多拉哨所设立后,过了三个月,中国没有采取行动。这段时间里,印度在西段推行前进政策使那里的形势变得十分紧张,双方经常开火,互有伤亡。东段一直还是平静的。到了九月八日上午,中国军队用对付印度在西段的前沿哨所同样的办法,来对付多拉哨所。一支中国部队突然从塔格拉山脊开下来,逼近了哨所。哨所的指挥官已经担心了好几天,因为他派出的一个分队曾与中国部队遭遇,中国部队叫他们马上离开这一地区,否则就把他们撵走。他起初认为朝他的哨所开来的中国部队就是为了实现上述威胁的,后来他承认他向师部报告时夸大了中国部队的人数。第一支中国分队显然只有六十人左右,而他却报告说有六百人左右。他盘算着如果他把比较实在的数字报上去,上级就会叫他用他手头的小部队应付局面;而如果报告说他受到几百名中国部队的威胁,上级就肯定会派陆军来支援他。
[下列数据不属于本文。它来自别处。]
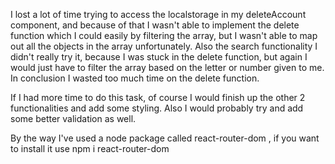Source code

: I lost a lot of time trying to access the localstorage in my deleteAccount component, and because of that I wasn't able to implement the delete function which I could easily by filtering the array, but I wasn't able to map out all the objects in the array unfortunately. Also the search functionality I didn't really try it, because I was stuck in the delete function, but again I would just have to filter the array based on the letter or number given to me. In conclusion I wasted too much time on the delete function.

If I had more time to do this task, of course I would finish up the other 2 functionalities and add some styling. Also I would probably try and add some better validation as well.

By the way I've used a node package called react-router-dom , if you want to install it use npm i react-router-dom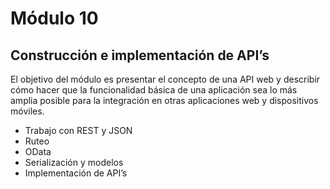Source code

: # Módulo 10

## Construcción e implementación de API’s

El objetivo del módulo es presentar el concepto de una API web y describir cómo hacer que la funcionalidad básica de una aplicación sea lo más amplia posible para la integración en otras aplicaciones web y dispositivos móviles.

* Trabajo con REST y JSON
* Ruteo
* OData
* Serialización y modelos
* Implementación de API’s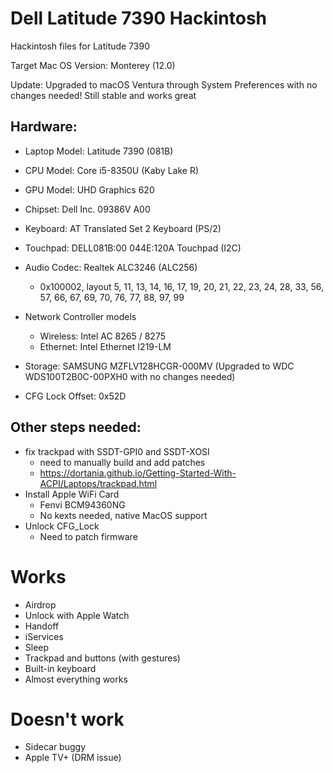 # Dell Latitude 7390 Hackintosh

Hackintosh files for Latitude 7390

Target Mac OS Version: Monterey (12.0)

Update: Upgraded to macOS Ventura through System Preferences with no changes needed! Still stable and works great

## Hardware:

- Laptop Model: Latitude 7390 (081B)
- CPU Model: Core i5-8350U (Kaby Lake R)
- GPU Model: UHD Graphics 620
- Chipset: Dell Inc. 09386V A00
- Keyboard: AT Translated Set 2 Keyboard (PS/2)
- Touchpad: DELL081B:00 044E:120A Touchpad (I2C)
- Audio Codec: Realtek ALC3246 (ALC256)

  - 0x100002, layout 5, 11, 13, 14, 16, 17, 19, 20, 21, 22, 23, 24, 28, 33, 56, 57, 66, 67, 69, 70, 76, 77, 88, 97, 99

- Network Controller models
  - Wireless: Intel AC 8265 / 8275
  - Ethernet: Intel Ethernet I219-LM
- Storage: SAMSUNG MZFLV128HCGR-000MV (Upgraded to WDC WDS100T2B0C-00PXH0 with no changes needed)
- CFG Lock Offset: 0x52D

## Other steps needed:

- fix trackpad with SSDT-GPI0 and SSDT-XOSI
  - need to manually build and add patches
  - https://dortania.github.io/Getting-Started-With-ACPI/Laptops/trackpad.html
- Install Apple WiFi Card
  - Fenvi BCM94360NG
  - No kexts needed, native MacOS support
- Unlock CFG_Lock
  - Need to patch firmware

# Works

- Airdrop
- Unlock with Apple Watch
- Handoff
- iServices
- Sleep
- Trackpad and buttons (with gestures)
- Built-in keyboard
- Almost everything works

# Doesn't work

- Sidecar buggy
- Apple TV+ (DRM issue)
多拉哨所没有被包围。中国军队没有迹象要进攻它。但他们在靠近和可以控制这个哨所的地方驻扎下来。他们重复使用了在西段对付印度向前推进的那套战术。
北京在地面上采取行动后,接着在九月十六日在外交上提出抗议。北京的照会回顾了印度军队“一九五九年侵入了所谓麦克马洪线以北”的兼则马尼,“赖在那里不走”。北京指责印度方面现在更侵入了扯冬。“这种步步蚕食的行动充分暴露印方侵略野心之大,也表明印方正积极扩大紧张局势到中印边境全线。”照会最后提出当时人们听惯了的警告,如果印度一意孤行,必须对由此产生的一切后果负责。
印度想单方面对麦克马洪线作局部调整,中国对此的态度是始终一贯的。中国虽愿把麦克马洪线当作事实上的边界来遵守,但是这必须是麦克马洪所划的那条线,而不是印度企图加以修改的线。这条线没有经过联合勘测(在印度还没有同意举行全面谈判边界问题前,也不可能进行联合勘测),一九一四年三月二十四日的英藏换文,没有对该线作文字叙述;因此,在任何一个地点,那条线的位置只能由查看双方都保存有的条约原图上的经纬度并且把那些经纬度移到地面上来加以确定。按照这个办法,多拉哨所和塔格拉山脊,与兼则马尼一样,明明白白是在麦克马洪线以北,是在中国境内。在把麦克马洪线确切地移到地面时,如果为了适应地形状况需要作一些修正,那也只能由双方联合进行新的勘测来进行;在这之前,双方应当遵守原图上的边界线的经纬度。如果可以允许一方任意改变边界,北京问道:“中印之间还有什么边界可言呢?”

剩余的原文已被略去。